High dose-rate brachytherapy can be plagued by a multitude of user errors that could result in late toxicities for patients. A common one reported to NRC is wrong treatment length. This error will result in a shifted dose distribution between planned and delivered dose. To automate and verify delivery with correct treatment lengths, Varian released its Bravos remote afterloader which uses the device's dummy wire for accurate pre-treatment applicator measurements. Bravos measurements are compared with the planned lengths and if differences are small, treatment length is adjusted automatically. In this process, dwell positions are kept unchanged relative to the tip of the applicator. In breast interstitial implants, from our clinical experience, we noticed, through these automated measurements a significant catheter lengthening that occurs between the first and second fractions. The first fraction is typically delivered within 2h from implantation and the second fraction is more than 12h later. The catheters length does not seem to change much after that. We seek to quantify the dosimetric impact of such automated adjustments, identify cases and treatment parameters particularly sensitive to these effects and describe the best planning and delivery mitigation strategies to ensure accurate dose delivery.

Materials and Methods

A retrospective cohort of 14 successively treated breast cancer patients using multi-catheter implants were selected for analysis. Actual length measurements were used to create plans simulating the dosimetric impact of making or not making these adjustments. Daily QA for two years shows positional accuracy of 0.3±0.3mm and for the dummy and source wires. In these simulations, it was hypothesized that the target did not change in volume or position relative to breast. In planning these treatments, two targets are used, expansions of the lumpectomy cavity, a CTV1cm and CTV1.5cm for which we try to achieve V95>95% and V90>90% respectively.
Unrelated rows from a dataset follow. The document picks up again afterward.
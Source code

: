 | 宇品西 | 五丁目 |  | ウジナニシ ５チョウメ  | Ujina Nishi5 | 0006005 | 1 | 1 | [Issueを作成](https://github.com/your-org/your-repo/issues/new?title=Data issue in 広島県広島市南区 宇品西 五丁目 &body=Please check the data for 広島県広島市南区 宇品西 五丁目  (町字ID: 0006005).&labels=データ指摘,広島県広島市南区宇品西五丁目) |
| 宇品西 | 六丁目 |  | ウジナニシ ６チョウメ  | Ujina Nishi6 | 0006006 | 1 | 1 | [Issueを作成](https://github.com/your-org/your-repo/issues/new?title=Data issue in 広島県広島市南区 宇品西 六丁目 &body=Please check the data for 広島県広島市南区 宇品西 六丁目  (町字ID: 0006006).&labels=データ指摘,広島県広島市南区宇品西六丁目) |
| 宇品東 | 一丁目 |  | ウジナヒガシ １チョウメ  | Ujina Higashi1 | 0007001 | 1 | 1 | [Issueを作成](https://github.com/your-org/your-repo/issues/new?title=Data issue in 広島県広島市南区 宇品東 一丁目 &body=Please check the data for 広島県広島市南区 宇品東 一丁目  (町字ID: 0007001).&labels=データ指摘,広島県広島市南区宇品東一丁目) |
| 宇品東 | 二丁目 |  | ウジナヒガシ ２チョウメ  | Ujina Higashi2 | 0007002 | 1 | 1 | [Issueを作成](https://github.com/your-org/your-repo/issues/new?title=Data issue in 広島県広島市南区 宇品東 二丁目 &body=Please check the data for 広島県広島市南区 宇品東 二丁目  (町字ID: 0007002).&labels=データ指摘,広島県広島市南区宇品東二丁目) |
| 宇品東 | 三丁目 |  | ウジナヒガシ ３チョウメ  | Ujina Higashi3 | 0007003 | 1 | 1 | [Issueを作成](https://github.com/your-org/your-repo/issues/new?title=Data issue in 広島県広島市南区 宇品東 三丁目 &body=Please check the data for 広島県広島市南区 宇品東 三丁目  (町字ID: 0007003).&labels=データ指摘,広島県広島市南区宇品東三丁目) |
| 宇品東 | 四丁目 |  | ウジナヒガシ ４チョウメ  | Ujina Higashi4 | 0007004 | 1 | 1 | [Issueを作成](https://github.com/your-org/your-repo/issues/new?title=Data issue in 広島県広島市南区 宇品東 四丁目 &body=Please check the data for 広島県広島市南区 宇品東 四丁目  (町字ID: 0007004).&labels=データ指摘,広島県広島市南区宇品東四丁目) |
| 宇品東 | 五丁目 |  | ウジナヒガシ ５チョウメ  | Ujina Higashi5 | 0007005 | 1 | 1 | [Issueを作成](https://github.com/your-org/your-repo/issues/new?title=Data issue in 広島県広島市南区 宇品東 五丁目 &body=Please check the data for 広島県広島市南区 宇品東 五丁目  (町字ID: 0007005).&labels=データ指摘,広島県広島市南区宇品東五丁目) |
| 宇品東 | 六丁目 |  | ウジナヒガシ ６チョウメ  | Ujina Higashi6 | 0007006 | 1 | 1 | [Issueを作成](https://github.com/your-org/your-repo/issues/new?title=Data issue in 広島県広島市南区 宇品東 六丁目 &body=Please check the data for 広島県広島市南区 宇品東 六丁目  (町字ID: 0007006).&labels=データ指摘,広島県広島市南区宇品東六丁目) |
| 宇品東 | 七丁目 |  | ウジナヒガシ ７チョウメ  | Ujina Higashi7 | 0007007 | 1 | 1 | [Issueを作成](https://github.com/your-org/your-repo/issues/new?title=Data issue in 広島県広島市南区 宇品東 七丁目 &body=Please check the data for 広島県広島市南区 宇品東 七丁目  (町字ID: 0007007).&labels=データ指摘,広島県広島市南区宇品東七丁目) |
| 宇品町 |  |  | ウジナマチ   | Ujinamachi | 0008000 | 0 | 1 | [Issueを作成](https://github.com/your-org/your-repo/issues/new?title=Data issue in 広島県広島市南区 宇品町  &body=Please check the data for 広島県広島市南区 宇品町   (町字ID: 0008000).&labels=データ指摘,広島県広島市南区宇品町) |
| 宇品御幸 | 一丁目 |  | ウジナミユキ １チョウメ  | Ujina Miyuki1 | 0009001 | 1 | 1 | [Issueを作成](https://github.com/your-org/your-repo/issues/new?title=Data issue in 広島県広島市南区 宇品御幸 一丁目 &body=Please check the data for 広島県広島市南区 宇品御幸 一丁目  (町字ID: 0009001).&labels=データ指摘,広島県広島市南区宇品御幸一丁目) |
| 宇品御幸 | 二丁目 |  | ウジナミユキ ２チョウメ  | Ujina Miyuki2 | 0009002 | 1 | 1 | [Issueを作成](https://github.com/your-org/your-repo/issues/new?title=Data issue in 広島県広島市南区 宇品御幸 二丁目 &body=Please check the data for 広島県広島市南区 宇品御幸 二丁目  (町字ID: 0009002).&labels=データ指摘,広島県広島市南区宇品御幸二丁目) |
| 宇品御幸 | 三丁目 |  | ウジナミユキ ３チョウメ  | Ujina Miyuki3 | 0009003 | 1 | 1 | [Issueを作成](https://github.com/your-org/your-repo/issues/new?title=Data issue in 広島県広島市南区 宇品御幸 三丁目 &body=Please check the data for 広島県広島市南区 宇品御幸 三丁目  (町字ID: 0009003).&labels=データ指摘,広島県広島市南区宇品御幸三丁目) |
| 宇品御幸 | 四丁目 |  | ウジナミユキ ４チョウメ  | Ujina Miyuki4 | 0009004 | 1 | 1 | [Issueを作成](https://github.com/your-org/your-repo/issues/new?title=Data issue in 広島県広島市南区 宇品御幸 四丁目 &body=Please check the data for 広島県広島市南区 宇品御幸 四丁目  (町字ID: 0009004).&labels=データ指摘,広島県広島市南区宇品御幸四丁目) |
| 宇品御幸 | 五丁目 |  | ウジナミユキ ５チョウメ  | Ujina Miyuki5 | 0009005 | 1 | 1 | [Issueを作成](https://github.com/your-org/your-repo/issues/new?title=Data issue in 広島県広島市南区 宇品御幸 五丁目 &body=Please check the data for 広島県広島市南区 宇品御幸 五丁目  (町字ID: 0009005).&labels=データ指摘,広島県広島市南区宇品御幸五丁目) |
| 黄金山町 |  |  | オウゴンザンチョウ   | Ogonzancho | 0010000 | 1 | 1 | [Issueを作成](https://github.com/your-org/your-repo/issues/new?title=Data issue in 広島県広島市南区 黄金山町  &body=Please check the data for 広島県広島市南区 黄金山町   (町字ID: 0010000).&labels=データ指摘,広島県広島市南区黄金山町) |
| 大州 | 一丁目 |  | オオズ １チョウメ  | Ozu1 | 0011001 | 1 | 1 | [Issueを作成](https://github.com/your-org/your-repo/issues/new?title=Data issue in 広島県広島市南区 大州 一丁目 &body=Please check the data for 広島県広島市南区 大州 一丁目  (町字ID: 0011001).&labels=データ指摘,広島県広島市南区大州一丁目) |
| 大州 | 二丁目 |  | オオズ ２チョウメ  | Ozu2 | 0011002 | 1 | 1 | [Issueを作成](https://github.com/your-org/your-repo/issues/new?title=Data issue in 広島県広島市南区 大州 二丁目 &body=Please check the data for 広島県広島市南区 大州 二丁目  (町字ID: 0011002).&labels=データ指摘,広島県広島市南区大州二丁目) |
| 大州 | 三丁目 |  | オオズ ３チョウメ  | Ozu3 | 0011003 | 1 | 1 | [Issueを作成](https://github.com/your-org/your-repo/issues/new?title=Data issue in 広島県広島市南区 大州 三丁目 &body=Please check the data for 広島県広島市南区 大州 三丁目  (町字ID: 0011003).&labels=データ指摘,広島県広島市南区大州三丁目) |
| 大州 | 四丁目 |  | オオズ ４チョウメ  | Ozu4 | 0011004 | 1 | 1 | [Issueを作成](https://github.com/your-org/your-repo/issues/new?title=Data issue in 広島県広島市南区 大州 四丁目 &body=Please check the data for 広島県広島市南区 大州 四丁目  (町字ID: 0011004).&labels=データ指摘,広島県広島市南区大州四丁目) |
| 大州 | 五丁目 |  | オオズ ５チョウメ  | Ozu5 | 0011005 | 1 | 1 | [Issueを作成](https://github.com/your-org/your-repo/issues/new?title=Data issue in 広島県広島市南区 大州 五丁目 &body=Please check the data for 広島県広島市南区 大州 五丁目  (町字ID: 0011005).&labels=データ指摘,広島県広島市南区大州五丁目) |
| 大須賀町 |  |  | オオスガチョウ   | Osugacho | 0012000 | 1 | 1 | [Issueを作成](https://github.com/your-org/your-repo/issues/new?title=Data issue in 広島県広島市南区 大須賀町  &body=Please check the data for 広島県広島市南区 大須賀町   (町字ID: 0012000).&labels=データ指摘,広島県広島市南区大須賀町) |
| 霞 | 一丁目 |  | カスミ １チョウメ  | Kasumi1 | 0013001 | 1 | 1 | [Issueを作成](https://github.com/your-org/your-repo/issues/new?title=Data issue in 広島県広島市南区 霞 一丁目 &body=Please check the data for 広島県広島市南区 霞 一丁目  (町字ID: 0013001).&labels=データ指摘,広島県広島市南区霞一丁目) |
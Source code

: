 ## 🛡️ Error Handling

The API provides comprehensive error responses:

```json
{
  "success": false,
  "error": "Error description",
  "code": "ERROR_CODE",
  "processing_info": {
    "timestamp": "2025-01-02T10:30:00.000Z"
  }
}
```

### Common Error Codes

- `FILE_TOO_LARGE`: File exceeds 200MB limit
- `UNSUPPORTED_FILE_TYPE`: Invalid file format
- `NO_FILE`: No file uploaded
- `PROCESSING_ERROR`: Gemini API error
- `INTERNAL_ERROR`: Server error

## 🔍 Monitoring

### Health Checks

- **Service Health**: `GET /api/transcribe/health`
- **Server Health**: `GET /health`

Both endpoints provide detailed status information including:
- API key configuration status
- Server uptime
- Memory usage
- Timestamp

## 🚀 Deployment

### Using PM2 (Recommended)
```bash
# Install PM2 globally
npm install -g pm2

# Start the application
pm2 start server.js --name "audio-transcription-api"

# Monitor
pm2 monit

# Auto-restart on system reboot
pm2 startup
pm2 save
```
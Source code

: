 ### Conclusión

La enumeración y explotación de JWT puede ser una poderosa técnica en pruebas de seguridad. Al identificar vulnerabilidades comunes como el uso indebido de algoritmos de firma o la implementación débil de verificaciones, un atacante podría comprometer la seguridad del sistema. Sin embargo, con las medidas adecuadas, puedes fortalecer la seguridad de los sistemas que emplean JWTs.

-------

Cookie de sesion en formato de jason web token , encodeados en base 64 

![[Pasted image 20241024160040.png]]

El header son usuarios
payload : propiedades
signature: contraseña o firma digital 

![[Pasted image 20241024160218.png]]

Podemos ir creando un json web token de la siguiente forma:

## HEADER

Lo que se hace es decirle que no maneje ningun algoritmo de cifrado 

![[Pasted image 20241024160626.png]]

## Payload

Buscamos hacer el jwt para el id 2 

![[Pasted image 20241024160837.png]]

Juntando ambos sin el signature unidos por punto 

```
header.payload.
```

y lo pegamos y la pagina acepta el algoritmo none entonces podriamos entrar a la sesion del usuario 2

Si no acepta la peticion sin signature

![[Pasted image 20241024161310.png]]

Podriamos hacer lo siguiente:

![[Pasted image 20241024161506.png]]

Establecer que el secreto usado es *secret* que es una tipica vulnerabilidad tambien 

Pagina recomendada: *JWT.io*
The max skin dose is limited to <100% Prescription dose regimens included 7.5Gyx3fx=22.5Gy(8/14 patients) and 4.3Gyx7fx=30.1Gy(6/14 patients). Dose inhomogeneity was evaluated using V150% and V200% for breast tissue. The skin contour encompassed an area 5mm from the surface of the breast and the maximum dose was evaluated using D0. 1cc.The change in catheter lengths, as measured by Bravos, were recorded for each fraction of a patient's treatment.

Results

The following results show single fraction changes between the original clinically delivered plan and the re-plan which does not consider catheter lengthening by the amount measured by Bravos prior to the second fraction) averaged over all 14 cases. The average reductions in the V95% of the cavity 1.0 and V90% of the cavity 1.5 structures were -0.49±0.99% and -2.93±2.85%, respectively. Negligible changes in normal tissue dose were observed with an average increase in the V200% and V150% for the body of 0.09±0.16% and 0.37±0.48%, respectively. The average change in the skin D0.1cc were 3.37±3.90Gy. The max increase in skin D0.1cc was11.43Gy corresponding to a case in which the lumpectomy cavity abutted the skin surface. In another case, the skin D0.1cc was reduced by 72.3cGy in which the cavity was located distally to the tips of the catheters. The average change in catheter lengths between the first and second fractions amongst all patients was 3.95±1.13mm with a max single catheter lengthening of 6mm.

Conclusions

Pre-treatment applicator length measurements are advised when the target is proximal to the skin surface to prevent late toxicities. However, such measurements may be redundant following the first fraction in cases in which the target is located medially or distally to the surface of the breast. Catheter lengthening following implantation generally peaks 24h after the implant. In general, the degree of lengthening increases with increasing lumpectomy cavity (breast) volume.